Who else can you think of has existing recordings which spanned some 40 years? Well, an easy one that comes to mind is Karajan, with his first B8 recorded during WWII in 1944, albeit with only the last 3 movements remaining, and his last in 1988. Other examples are Eugen Jochum who recorded B5 first in June 1938 and whose last live recording was in December 1986, and Karl Böhm who had his first and last recordings of B4 in June 1936 and November 1973 respectively.

However, although the last movement of Karajan's 1944 B8 recording is amazingly in stereo on tapes, the recording technology has advanced fundamentally from 1944 to the late 1980s, and as such the sound quality cannot be compared on a fair basis. This is more true for the case of Jochum and Böhm, whose first recordings were on 78s with a much inferior sound quality. Not so for Haitink. From his first in 1969 to his lastest in 2005, notwithstanding the fact that we have witnessed a significant change from analogue to digital technologies (some would even say a step backwards), the sound quality does not differ to a very significant degree, particularly for a non-hi-fi buff like me.

Haitink first recorded B8 at the age of 40, in 1969. He adopted a brisk tempo, much more so than his later re-makes, and the whole symphony lasts more than 10 minutes shorter than his later ones. This sort of tempo is reminiscent of van Beinum. The flow of music is smooth and the analogue sound is warm.

When he recorded B8 again in 1981, his vision of B8 had changed a lot, particularly in the tempo he adopted. The basic attributes of Haitink are still very much evident there: musical flow is always natural and smooth and not mannered, the different climaxes in a movement are "terraced" with peaks getting higher and higher, the deft treatment of transitions, and a non-threatening overall atmosphere, almost to the point of being cosy. But this B8 is much more than just a broader tempo. It is played with conviction, and the music is filled with emotions and pathos, which are expressed especially by the woodwinds.

The VPO recording in 1995 is undermined by a slightly distant sound picture. The strings are not as convincing as for Karajan's or Giulini's recordings with this same orchestra. The sound is somewhat muddled at times. The pauses are longer. Infused with a sense of emotional detachment, this reading conveys 80+ minutes of beautiful but bland music.

The 2002 live recording with the Staatskapelle Dresden is the latest one issued. It was released later than the 2005 RCO live recording. When the music begins, you are immediately bathed in glorious sound in a gorgeous acoustic. The strings, woodwinds and brass are simply spellbinding. The playing makes this Bruckner Eighth almost aristocratic, with traces of sadness and anger palpable beneath the surface. My attention is drawn not so much to the death clock at the end of the first movement than to the woodwinds just before that. It is the last cry of life before the eventual death. In every one of these 5 recordings, this coda is never haunting, and it is as if Haitink has ensured a dignified death, which is all the more moving.

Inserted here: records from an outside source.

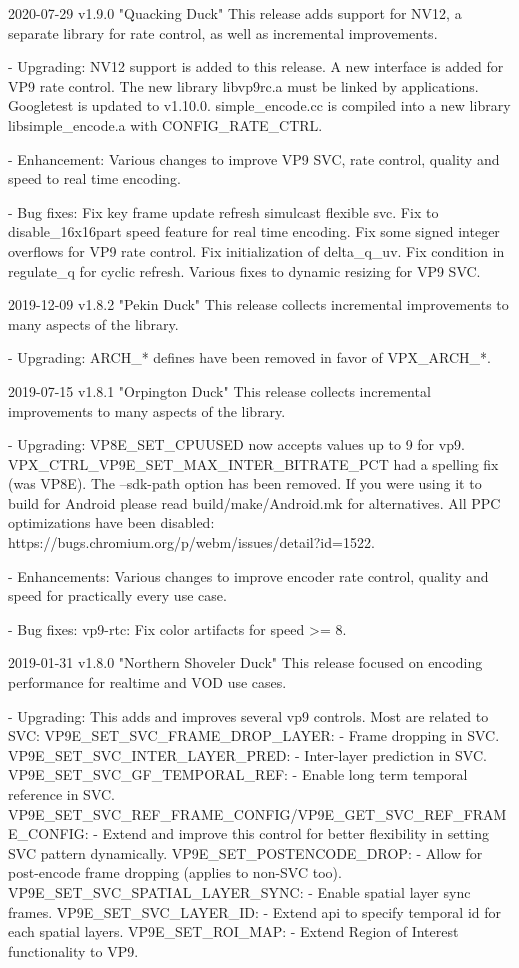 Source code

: \begin{DoxyVerbInclude}
2020-07-29 v1.9.0 "Quacking Duck"
  This release adds support for NV12, a separate library for rate control, as
  well as incremental improvements.

  - Upgrading:
    NV12 support is added to this release.
    A new interface is added for VP9 rate control. The new library libvp9rc.a
    must be linked by applications.
    Googletest is updated to v1.10.0.
    simple_encode.cc is compiled into a new library libsimple_encode.a with
    CONFIG_RATE_CTRL.

  - Enhancement:
    Various changes to improve VP9 SVC, rate control, quality and speed to real
    time encoding.

  - Bug fixes:
    Fix key frame update refresh simulcast flexible svc.
    Fix to disable_16x16part speed feature for real time encoding.
    Fix some signed integer overflows for VP9 rate control.
    Fix initialization of delta_q_uv.
    Fix condition in regulate_q for cyclic refresh.
    Various fixes to dynamic resizing for VP9 SVC.

2019-12-09 v1.8.2 "Pekin Duck"
  This release collects incremental improvements to many aspects of the library.

  - Upgrading:
    ARCH_* defines have been removed in favor of VPX_ARCH_*.

2019-07-15 v1.8.1 "Orpington Duck"
  This release collects incremental improvements to many aspects of the library.

  - Upgrading:
    VP8E_SET_CPUUSED now accepts values up to 9 for vp9.
    VPX_CTRL_VP9E_SET_MAX_INTER_BITRATE_PCT had a spelling fix (was VP8E).
    The --sdk-path option has been removed. If you were using it to build for
      Android please read build/make/Android.mk for alternatives.
    All PPC optimizations have been disabled:
      https://bugs.chromium.org/p/webm/issues/detail?id=1522.

  - Enhancements:
    Various changes to improve encoder rate control, quality and speed
      for practically every use case.

  - Bug fixes:
    vp9-rtc: Fix color artifacts for speed >= 8.

2019-01-31 v1.8.0 "Northern Shoveler Duck"
  This release focused on encoding performance for realtime and VOD use cases.

  - Upgrading:
    This adds and improves several vp9 controls. Most are related to SVC:
      VP9E_SET_SVC_FRAME_DROP_LAYER:
        - Frame dropping in SVC.
      VP9E_SET_SVC_INTER_LAYER_PRED:
        - Inter-layer prediction in SVC.
      VP9E_SET_SVC_GF_TEMPORAL_REF:
        - Enable long term temporal reference in SVC.
      VP9E_SET_SVC_REF_FRAME_CONFIG/VP9E_GET_SVC_REF_FRAME_CONFIG:
        - Extend and improve this control for better flexibility in setting SVC
          pattern dynamically.
      VP9E_SET_POSTENCODE_DROP:
        - Allow for post-encode frame dropping (applies to non-SVC too).
      VP9E_SET_SVC_SPATIAL_LAYER_SYNC:
        - Enable spatial layer sync frames.
      VP9E_SET_SVC_LAYER_ID:
        - Extend api to specify temporal id for each spatial layers.
      VP9E_SET_ROI_MAP:
        - Extend Region of Interest functionality to VP9.


\end{DoxyVerbInclude}
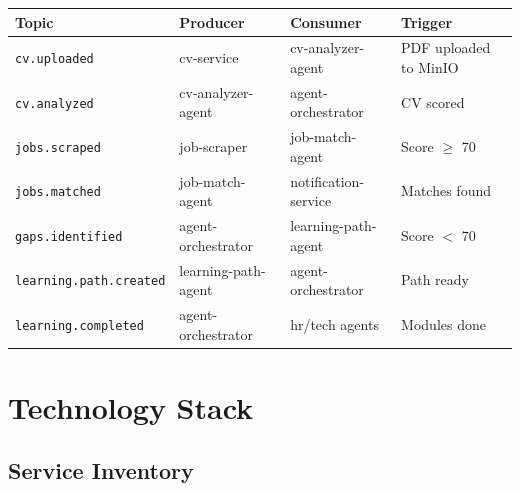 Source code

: \documentclass[12pt, a4paper]{report}
\begin{document}
\begin{center}
\begin{tabularx}{\textwidth}{llXl}
\toprule
\rowcolor{primary!20}
\textbf{Topic} & \textbf{Producer} & \textbf{Consumer} & \textbf{Trigger} \\
\midrule
\texttt{cv.uploaded} & cv-service & cv-analyzer-agent & PDF uploaded to MinIO \\
\texttt{cv.analyzed} & cv-analyzer-agent & agent-orchestrator & CV scored \\
\texttt{jobs.scraped} & job-scraper & job-match-agent & Score $\geq$ 70 \\
\texttt{jobs.matched} & job-match-agent & notification-service & Matches found \\
\texttt{gaps.identified} & agent-orchestrator & learning-path-agent & Score $<$ 70 \\
\texttt{learning.path.created} & learning-path-agent & agent-orchestrator & Path ready \\
\texttt{learning.completed} & agent-orchestrator & hr/tech agents & Modules done \\
\bottomrule
\end{tabularx}
\end{center}

\chapter{Technology Stack}

\section{Service Inventory}
\end{document}
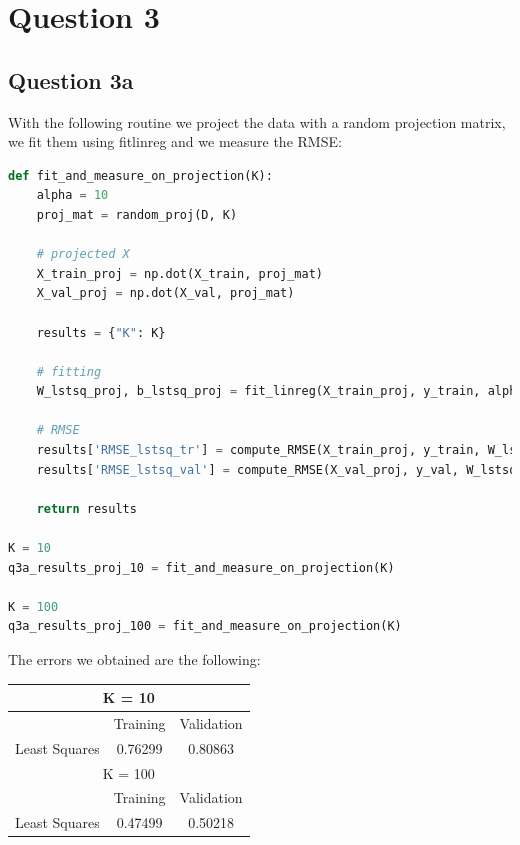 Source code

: \documentclass{article}
\begin{document}
\section*{Question 3}

\subsection*{Question 3a}

With the following routine we project the data with a random projection matrix, we fit them using fitlinreg and we measure the RMSE:

\begin{lstlisting}[language=Python]
def fit_and_measure_on_projection(K):
    alpha = 10
    proj_mat = random_proj(D, K)

    # projected X
    X_train_proj = np.dot(X_train, proj_mat)
    X_val_proj = np.dot(X_val, proj_mat)

    results = {"K": K}

    # fitting
    W_lstsq_proj, b_lstsq_proj = fit_linreg(X_train_proj, y_train, alpha)

    # RMSE
    results['RMSE_lstsq_tr'] = compute_RMSE(X_train_proj, y_train, W_lstsq_proj, b_lstsq_proj)
    results['RMSE_lstsq_val'] = compute_RMSE(X_val_proj, y_val, W_lstsq_proj, b_lstsq_proj)
    
    return results

K = 10
q3a_results_proj_10 = fit_and_measure_on_projection(K)

K = 100
q3a_results_proj_100 = fit_and_measure_on_projection(K)
\end{lstlisting}


The errors we obtained are the following:
\begin{center}
\begin{tabular}{ | c | c | c | }
\hline
\multicolumn{3}{|c|}{ K = 10 } \\
\hline
 & Training & Validation \\
\hline
Least Squares & 0.76299 & 0.80863\\ 
\hline

\hline 
\hline

\multicolumn{3}{|c|}{ K = 100 } \\
\hline
 & Training & Validation \\
\hline
Least Squares & 0.47499 & 0.50218 \\ 
\hline
\end{tabular}
\end{center}
\end{document}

The 2005 RCO recording is issued in the SACD/CD hybrid format, and the sound is justifiably excellent. Here Haitink's vision has once again changed, to a mellower vintage interpretation. The whole symphony has a sense of grace which I'm afraid no other conductors would match in this aspect. It is like a wise old man retelling his life story with tranquility and grace. This may not be to everyone's liking, but after experiencing many overtly emotional or even hysterical B8s, I have found Haitink's reading a haven of repose. It also shows that Bruckner's symphonies can stand not only the test of time, but also the trials and tribulations of different human emotions however hidden in the recesses of the mind.